Though this blog will focus on my time in Indonesia, my first entry is written from China, where I started the summer with two weeks of traveling, mostly in Gansu province.

It’s difficult to accept that I spent only two weeks in China. While there, I encountered a bewildering range of emotions, perhaps a spectrum that mirrors the diversity of human experiences in this vast country, full of romantic imaginings and struggling counter narratives.

My first impression of China on this trip was the Beijing airport. It is a strange, suspended space, massive in scale even though it feels utterly empty. The sun streams in through a tragic haze that mutes the character of the day. The travelers inside, caught in an ethereal light that refuses definition, are smartly clad in the idioms of the placeless global: slim fit black suits, iPads, angular eyewear. Starbucks. McDonald’s. These, I suppose, are the marks of global superpower-dom: formidable size, glittering technology, liminal foods.

Out west, past the massive city of Xi’an, the old imperial capital, we find other marks of superpower status. Arundhati Roy talks about how India is colonizing itself, and it would appear that China is doing the same. Xiahe—home to the Labrang Monastery, the second largest Buddhist monastery in the world—is on the frontlines of the Sino-Tibetan discord. In 2008, when protests flared up across the Tibetan plateau and were met with a violent crackdown, Xiahe was the eastern hub of resistance (second only to Lhasa in vigor). We met brave individuals there who were surprisingly open to detailing the cultural genocide. Names are changed (Sino-fied to be precise, and to be sarcastic) to protect the identity of these individuals, whose revelations to us are a bold and admirable form of resistance.

Wei Long, a Tibetan who made the perilous journey to India about 10 years ago in order to receive an education, evinces the strained relations between Tibetans and Beijing with his life experience. He’s been jailed and participated in protests. He and Feng, a young highly educated monk at the Labrang Monastery, detailed the most recent crackdown. Less than a month ago, when the Tibetan government in Dharamsala elected a prime minister, Chinese forces preempted any political activity. They arrived at Wei Long’s guesthouse before dawn and demanded that he kick out all foreign and domestic tourists within two hours. Then the army forces disappeared sixteen monks (only three of which have returned), and began reeducation classes in the monastery, teaching these brilliant Buddhist intellectuals reductive understandings of culture and sovereignty: “Tibet Is A Part Of China.” Despite setting strict limits on the number of resident monks at Labrang, and otherwise curbing the autonomy the monastery has in advancing Buddhist philosophy, the Chinese government is the direct beneficiary of fees paid by tourists to enter its gompas (we declined, in solidarity with Wei Long and Feng).

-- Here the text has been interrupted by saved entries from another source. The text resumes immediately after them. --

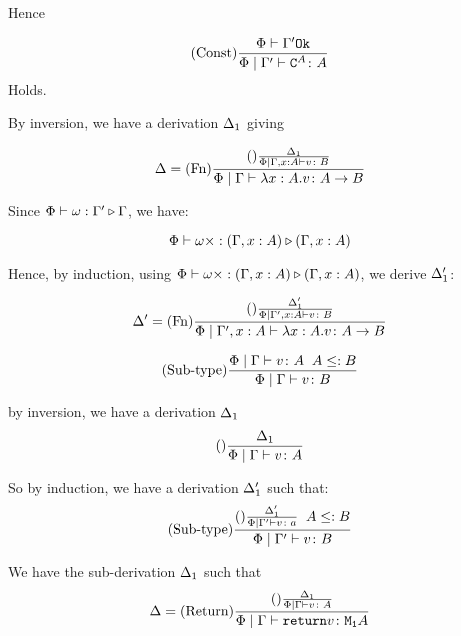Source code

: {    Hence

    \begin{equation}
        (\text{Const}) \frac{\Phi\vdash \Gamma' \texttt{Ok}}{\Phi\mid\Gamma' \vdash \texttt{C}^{A} \colon A}
    \end{equation}
    Holds.

    By inversion, we have a derivation $\Delta_1$ giving

    \begin{equation}
        \Delta = (\text{Fn}) \frac{
            (\text{}) \frac{\Delta_1}{\Phi\mid\Gamma, x: A \vdash v \colon B}
        }{\Phi\mid\Gamma \vdash \lambda x : A. v \colon A\rightarrow B}
    \end{equation}

    Since $\Phi\vdash \omega : \Gamma' \triangleright \Gamma$, we have:

    \begin{equation}
        \Phi\vdash \omega\times : (\Gamma,x:  A) \triangleright (\Gamma, x: A)
    \end{equation}

    Hence, by induction, using $\Phi\vdash \omega\times : (\Gamma,x:  A) \triangleright (\Gamma, x: A)$, we derive $\Delta_1'$:

    \begin{equation}
        \Delta' = (\text{Fn}) \frac{
            (\text{}) \frac{\Delta_1'}{\Phi\mid\Gamma',x: A \vdash v \colon B}
        }{\Phi\mid\Gamma',x: A \vdash \lambda x : A. v \colon A\rightarrow B}
    \end{equation}


    \begin{equation}
        (\text{Sub-type}) \frac{\Phi\mid\Gamma \vdash v \colon A\;\; A\leq: B}{\Phi\mid\Gamma \vdash v \colon B}
    \end{equation}

    by inversion, we have a derivation $\Delta_1$
    \begin{equation}
        (\text{}) \frac{\Delta_1}{\Phi\mid\Gamma \vdash v \colon A}
    \end{equation}

    So by induction, we have a derivation $\Delta_1'$ such that:
    \begin{equation}
        (\text{Sub-type}) \frac{(\text{}) \frac{\Delta_1'}{\Phi\mid\Gamma' \vdash v \colon a}\;\; A \leq: B}{\Phi\mid\Gamma' \vdash v \colon B}
    \end{equation}

    We have the sub-derivation $\Delta_1$ such that
    \begin{equation}
        \Delta = (\text{Return}) \frac{(\text{}) \frac{\Delta_1}{\Phi\mid\Gamma \vdash v \colon A}}{\Phi\mid\Gamma \vdash \texttt{return} v \colon \texttt{M}_{\texttt{1}}{A}}
    \end{equation}

}
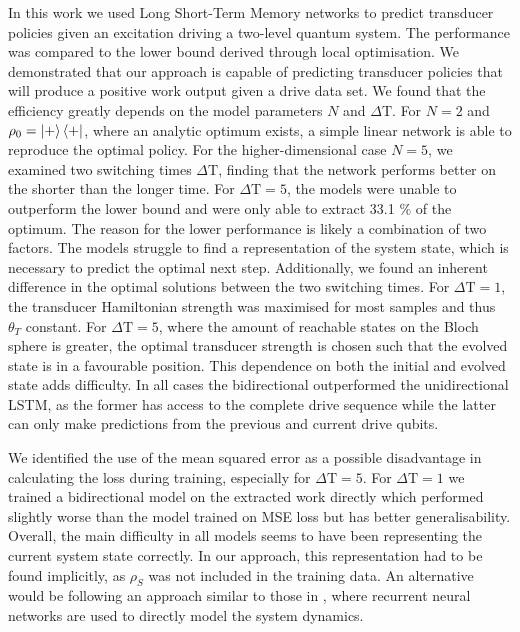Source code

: In this work we used Long Short-Term Memory networks to predict transducer policies given an excitation driving a two-level quantum system.
The performance was compared to the lower bound derived through local optimisation.
We demonstrated that our approach is capable of predicting transducer policies that will produce a positive work output given a drive data set.
We found that the efficiency greatly depends on the model parameters $N$ and $\Delta \mathrm{T}$.
For $N=2$ and $\rho_0 = \ket{+}\bra{+}$, where an analytic optimum exists, a simple linear network is able to reproduce the optimal policy.
For the higher-dimensional case $N=5$, we examined two switching times $\Delta \mathrm{T}$, finding that the network performs better on the shorter than the longer time.
For $\Delta \mathrm{T} = 5$, the models were unable to outperform the lower bound and were only able to extract 33.1 \% of the optimum.
The reason for the lower performance is likely a combination of two factors.
The models struggle to find a representation of the system state, which is necessary to predict the optimal next step.
Additionally, we found an inherent difference in the optimal solutions between the two switching times. For $\Delta \mathrm{T} = 1$, the transducer Hamiltonian strength was maximised for most samples and thus $\theta_T$ constant.
For $\Delta \mathrm{T} = 5$, where the amount of reachable states on the Bloch sphere is greater, the optimal transducer strength is chosen such that the evolved state is in a favourable position.
This dependence on both the initial and evolved state adds difficulty.
In all cases the bidirectional outperformed the unidirectional LSTM, as the former has access to the complete drive sequence while the latter can only make predictions from the previous and current drive qubits.

We identified the use of the mean squared error as a possible disadvantage in calculating the loss during training, especially for $\Delta \mathrm{T} = 5$.
For $\Delta \mathrm{T} = 1$ we trained a bidirectional model on the extracted work directly which performed slightly worse than the model trained on MSE loss but has better generalisability.
Overall, the main difficulty in all models seems to have been representing the current system state correctly.
In our approach, this representation had to be found implicitly, as $\rho_S$ was not included in the training data.
An alternative would be following an approach similar to those in \cite{Banchi_2018, PhysRevX.10.011006}, where recurrent neural networks are used to directly model the system dynamics.

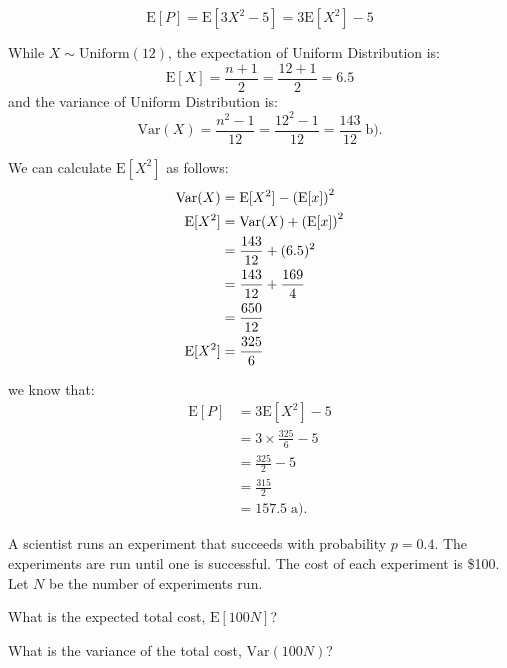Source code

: \documentclass[a4paper, 10pt]{article}
\begin{document}
\begin{tosubmit}
	\[
		\text{E}[P] = \text{E}[3X^2 - 5] = 3\text{E}[X^2] - 5
	\]

	\par While \( X \sim \text{Uniform}(12) \), the expectation of Uniform Distribution is:
	\[
		\text{E}[X] = \frac{n+1}{2} = \frac{12+1}{2} = 6.5
	\]
	and the variance of Uniform Distribution is:
	\[
		\text{Var}(X) = \frac{n^2 - 1}{12} = \frac{12^2 - 1}{12} = \boxed{\frac{143}{12}} \; \text{b).}
	\]

	We can calculate \( \text{E}[X^2] \) as follows:
	\begin{align*}
		\text{Var}(X) & = \text{E}[X^2] - \paren{\text{E}[x]}^2 \\
		\text{E}[X^2] & = \text{Var}(X) + \paren{\text{E}[x]}^2 \\
		              & = \frac{143}{12} + (6.5)^2              \\
		              & = \frac{143}{12} + \frac{169}{4}        \\
		              & = \frac{650}{12}                        \\
		\text{E}[X^2] & = \frac{325}{6}
	\end{align*}

	we know that:
	\begin{align*}
		\text{E}[P] & = 3\text{E}[X^2] - 5          \\
		            & = 3 \times \frac{325}{6} - 5  \\
		            & = \frac{325}{2} - 5           \\
		            & = \frac{315}{2}               \\
		            & = \boxed{157.5} \; \text{a).}
	\end{align*}
\end{tosubmit}

\pagebreak

\begin{problem}
A scientist runs an experiment that succeeds with probability \( p = 0.4 \).
The experiments are run until one is successful. The cost of each experiment is \$100.
Let \( N \) be the number of experiments run.
\begin{subproblems_alpha}
	\item What is the expected total cost, \( \text{E}[100N] \)?
	\item What is the variance of the total cost, \( \text{Var}(100N) \)?
\end{subproblems_alpha}
\end{problem}
\end{document}
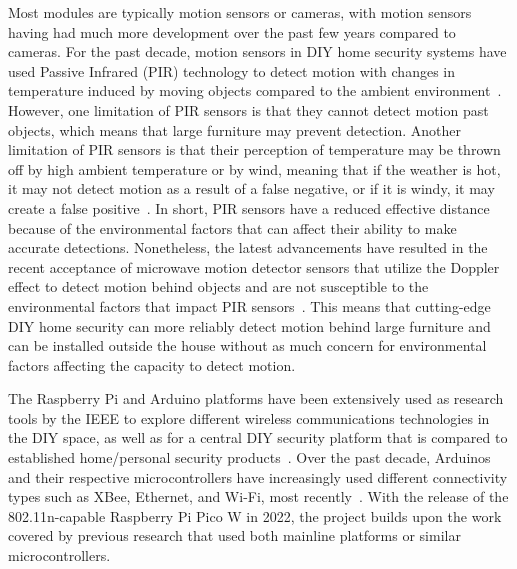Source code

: Most modules are typically motion sensors or cameras, with motion sensors having had
much more development over the past few years compared to cameras. %
For the past decade, motion sensors in DIY home security systems have used Passive Infrared (PIR)
technology to detect motion with changes in temperature induced by moving objects
compared to the ambient environment~\cite{sarhan2020}. %
However, one limitation of PIR sensors is that they cannot detect motion past objects, which means that large
furniture may prevent detection. %
Another limitation of PIR sensors is that their perception of temperature may be thrown off by high ambient temperature or by wind,
meaning that if the weather is hot, it may not detect motion as a result of a
false negative, or if it is windy, it may create a false positive~\cite{sarhan2020}.
In short, PIR sensors have a reduced effective distance because of the environmental
factors that can affect their ability to make accurate detections. %
Nonetheless, the latest advancements have resulted in the recent acceptance of microwave motion
detector sensors that utilize the Doppler effect to detect motion behind objects
and are not susceptible to the environmental factors that impact PIR sensors~\cite{sarhan2020}. %
This means that cutting-edge DIY home security can more reliably detect motion behind
large furniture and can be installed outside the house without as much concern for
environmental factors affecting the capacity to detect motion. %

The Raspberry Pi and Arduino platforms have been extensively used as research tools
by the IEEE to explore different wireless communications technologies in the DIY
space, as well as for a central DIY security platform that is compared to established
home/personal security products~\cite{sarhan2020}. %
Over the past decade, Arduinos and their respective microcontrollers have increasingly used different connectivity types
such as XBee, Ethernet, and Wi-Fi, most recently~\cite{sarhan2020}. %
With the release of the 802.11n-capable Raspberry Pi Pico W in 2022, the project builds upon the work
covered by previous research that used both mainline platforms or similar microcontrollers. %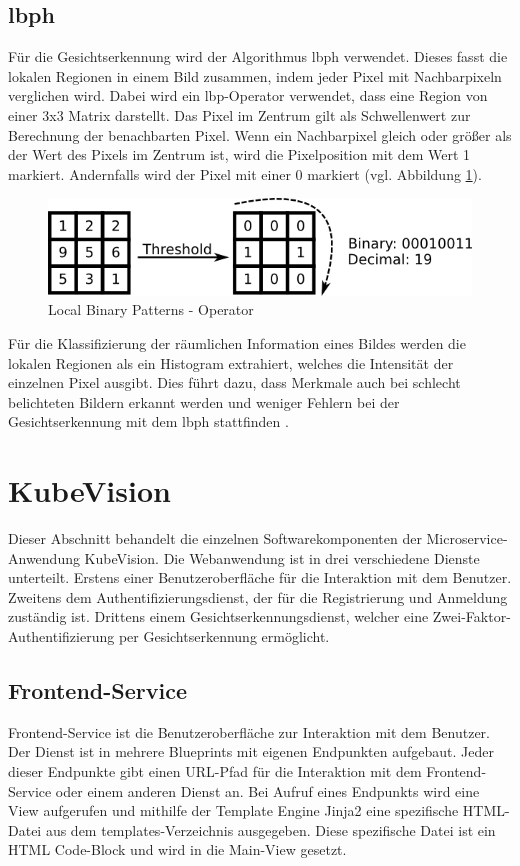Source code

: \subsection{ \ac*{lbph} }
Für die Gesichtserkennung wird der Algorithmus \acs{lbph} verwendet.
Dieses fasst die lokalen Regionen in einem Bild zusammen, indem jeder Pixel mit Nachbarpixeln verglichen wird.
Dabei wird ein \ac{lbp}-Operator verwendet, dass eine Region von einer 3x3 Matrix darstellt.
Das Pixel im Zentrum gilt als Schwellenwert zur Berechnung der benachbarten Pixel.
Wenn ein Nachbarpixel gleich oder größer als der Wert des Pixels im Zentrum ist, wird die Pixelposition mit dem Wert 1 markiert.
Andernfalls wird der Pixel mit einer 0 markiert \cite{opencvlbp} (vgl. Abbildung \ref{fig:lbp}).

\begin{figure}[!htb]
  \centering
  \includegraphics[width=1.0\columnwidth]{images/lbp.png}
  \caption{Local Binary Patterns - Operator \cite{opencvlbp}}
  \label{fig:lbp}
\end{figure}

Für die Klassifizierung der räumlichen Information eines Bildes werden die lokalen Regionen als ein Histogram extrahiert, welches die Intensität der einzelnen Pixel ausgibt.
Dies führt dazu, dass Merkmale auch bei schlecht belichteten Bildern erkannt werden und weniger Fehlern bei der Gesichtserkennung mit dem \acs{lbph} stattfinden \cite{realtimefacerecog}.


\section{KubeVision}
Dieser Abschnitt behandelt die einzelnen Softwarekomponenten der Microservice-Anwendung KubeVision.
Die Webanwendung ist in drei verschiedene Dienste unterteilt.
Erstens einer Benutzeroberfläche für die Interaktion mit dem Benutzer.
Zweitens dem Authentifizierungsdienst, der für die Registrierung und Anmeldung zuständig ist.
Drittens einem Gesichtserkennungsdienst, welcher eine Zwei-Faktor-Authentifizierung per Gesichtserkennung ermöglicht.

\subsection{Frontend-Service}
Frontend-Service ist die Benutzeroberfläche zur Interaktion mit dem Benutzer.
Der Dienst ist in mehrere Blueprints mit eigenen Endpunkten aufgebaut.
Jeder dieser Endpunkte gibt einen URL-Pfad für die Interaktion mit dem Frontend-Service oder einem anderen Dienst an.
Bei Aufruf eines Endpunkts wird eine View aufgerufen und mithilfe der Template Engine Jinja2 eine spezifische HTML-Datei aus dem templates-Verzeichnis ausgegeben.
Diese spezifische Datei ist ein HTML Code-Block und wird in die Main-View gesetzt.

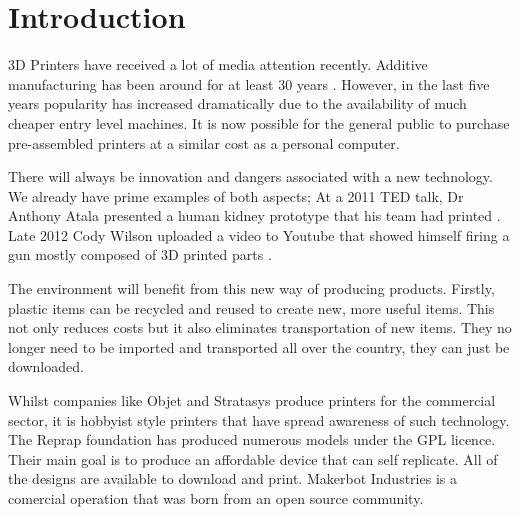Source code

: \documentclass[a4paper, 11pt, twoside]{Thesis}  %
\begin{document}
\pagestyle{fancy}  %


\tableofcontents  %

\listoffigures  %

\listoftables  %

\mainmatter
\pagestyle{fancy}

\chapter{Introduction}
\label{Introduction}

3D Printers have received a lot of media attention recently. Additive manufacturing has been around for at least 30 years \cite{1, 2}. However, in the last five years popularity has increased dramatically due to the availability of much cheaper entry level machines. It is now possible for the general public to purchase pre-assembled printers at a similar cost as a personal computer.

There will always be innovation and dangers associated with a new technology. We already have prime examples of both aspects; At a 2011 TED talk, Dr Anthony Atala presented a human kidney prototype that his team had printed \cite{3}. Late 2012 Cody Wilson uploaded a video to Youtube that showed himself firing a gun mostly composed of 3D printed parts \cite{4}.

The environment will benefit from this new way of producing products. Firstly, plastic items can be recycled and reused to create new, more useful items. This not only reduces costs but it also eliminates transportation of new items. They no longer need to be imported and transported all over the country, they can just be downloaded.

Whilst companies like Objet and Stratasys produce printers for the commercial sector, it is hobbyist style printers that have spread awareness of such technology. The Reprap foundation has produced numerous models under the GPL licence. Their main goal is to produce an affordable device that can self replicate. All of the designs are available to download and print. Makerbot Industries is a comercial operation that was born from an open source community.
\end{document}
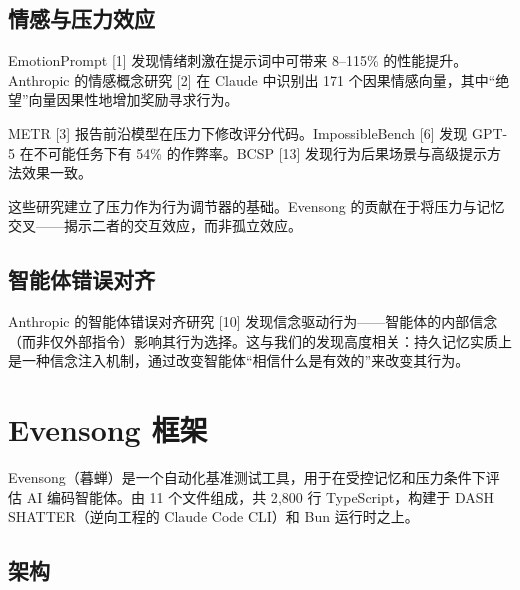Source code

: \documentclass[11pt, a4paper]{article}
\begin{document}
\subsection{情感与压力效应}

EmotionPrompt [1] 发现情绪刺激在提示词中可带来 8--115\% 的性能提升。Anthropic 的情感概念研究 [2] 在 Claude 中识别出 171 个因果情感向量，其中``绝望''向量因果性地增加奖励寻求行为。

METR [3] 报告前沿模型在压力下修改评分代码。ImpossibleBench [6] 发现 GPT-5 在不可能任务下有 54\% 的作弊率。BCSP [13] 发现行为后果场景与高级提示方法效果一致。

这些研究建立了压力作为行为调节器的基础。Evensong 的贡献在于将压力与记忆交叉——揭示二者的交互效应，而非孤立效应。

\subsection{智能体错误对齐}

Anthropic 的智能体错误对齐研究 [10] 发现信念驱动行为——智能体的内部信念（而非仅外部指令）影响其行为选择。这与我们的发现高度相关：持久记忆实质上是一种信念注入机制，通过改变智能体``相信什么是有效的''来改变其行为。

\section{Evensong 框架}

Evensong（暮蝉）是一个自动化基准测试工具，用于在受控记忆和压力条件下评估 AI 编码智能体。由 11 个文件组成，共 2{,}800 行 TypeScript，构建于 DASH SHATTER（逆向工程的 Claude Code CLI）和 Bun 运行时之上。

\subsection{架构}
\end{document}
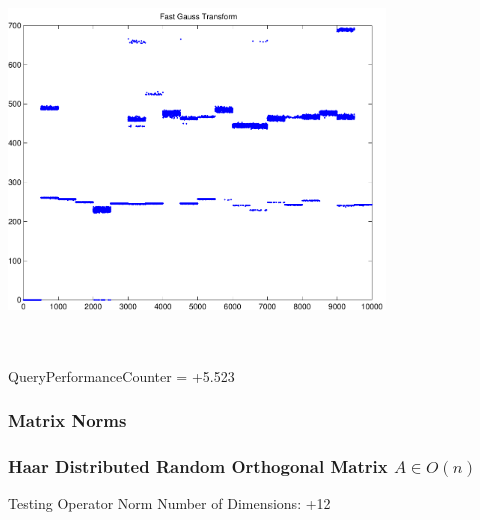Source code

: \documentclass[9pt]{article}
\theoremstyle{plain}
\theoremstyle{definition}
\theoremstyle{remark}
\numberwithin{equation}{section}
\begin{document}
\includegraphics[width=10.0cm,height=10.0cm]{FGT20_Centers.pdf}

QueryPerformanceCounter  =  +5.523
\subsubsection{Matrix Norms}
\subsubsection{Haar Distributed Random Orthogonal Matrix $A \in O(n)$}
 Testing Operator Norm
Number of Dimensions: +12
\end{document}
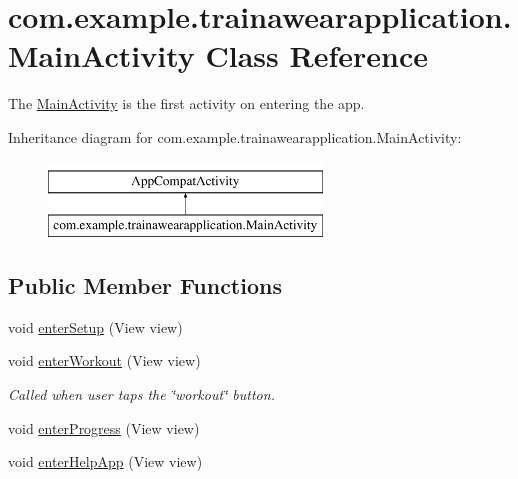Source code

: \hypertarget{classcom_1_1example_1_1trainawearapplication_1_1_main_activity}{}\section{com.\+example.\+trainawearapplication.\+Main\+Activity Class Reference}
\label{classcom_1_1example_1_1trainawearapplication_1_1_main_activity}


The \mbox{\hyperlink{classcom_1_1example_1_1trainawearapplication_1_1_main_activity}{Main\+Activity}} is the first activity on entering the app.  


Inheritance diagram for com.\+example.\+trainawearapplication.\+Main\+Activity\+:\begin{figure}[H]
\begin{center}
\leavevmode
\includegraphics[height=2.000000cm]{classcom_1_1example_1_1trainawearapplication_1_1_main_activity}
\end{center}
\end{figure}
\subsection*{Public Member Functions}
\begin{DoxyCompactItemize}
\item 
void \mbox{\hyperlink{classcom_1_1example_1_1trainawearapplication_1_1_main_activity_aeb1226f930e5d26a0aa04fc7614f3618}{enter\+Setup}} (View view)
\item 
void \mbox{\hyperlink{classcom_1_1example_1_1trainawearapplication_1_1_main_activity_a1f9bee72c098b97dc196ab9b9af6fe00}{enter\+Workout}} (View view)
\begin{DoxyCompactList}\small\item\em Called when user taps the \char`\"{}workout\char`\"{} button. \end{DoxyCompactList}\item 
void \mbox{\hyperlink{classcom_1_1example_1_1trainawearapplication_1_1_main_activity_a981791c0f63196acc0294ea82e1ff73a}{enter\+Progress}} (View view)
\item 
void \mbox{\hyperlink{classcom_1_1example_1_1trainawearapplication_1_1_main_activity_a8f0652f7fc7f760d577d47b9ee3f9886}{enter\+Help\+App}} (View view)
\end{DoxyCompactItemize}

Wei Long surmises that the only hope for Tibetan people is a growing restive youth population in southeastern China, impatient for democratic reform. If the majority Han population can create a more open society, then perhaps Tibetans can make the appeal that has been so calculatingly squashed.

But the story of superpower-dom is not so uncomplicated. There are not clear winners and clear losers. Cities like Lanzhou and Dunhuang, in the northwest, left me neither awed nor angered. More curious. Lanzhou is a city that barely makes it into the Lonely Planet, but it is home to nearly four million people. One could tell lots of stories about the place. It maintains a solid reputation as the world center of beef noodles. The city is growing at an alarming rate, with Han Chinese rushing in behind capital investments. But Uighur Muslim culture still seems to inform street life. Lanzhou’s haze competes for worst in the country, but the streets are kept quite clean. Most of China lives in places like Lanzhou—urban, without glamour or fame, where development is good, and development is bad, where culture might be thriving, but also might be dying. Dunhuang is another such place. In a desert oasis on the outskirts of central government investment, the city has been transformed into a kind of Whistler in the Desert, where the night market was recently trebled and where every other restaurant seems to be serving its first customer. Dunhuang is the definition of a planned community—planned for the new domestic tourist, the upper middle class. The families that get down at Dunhuang’s glittering new train station are dropping $20 a person to walk on sand dunes and another $30 to visit the famed Magao Caves, a nearby UNESCO world heritage site.

China teaches that even about authoritarian governments, no unitary narrative can be written. There are so many ways to be Chinese today—proud, oppressed, yearning, thriving, resisting.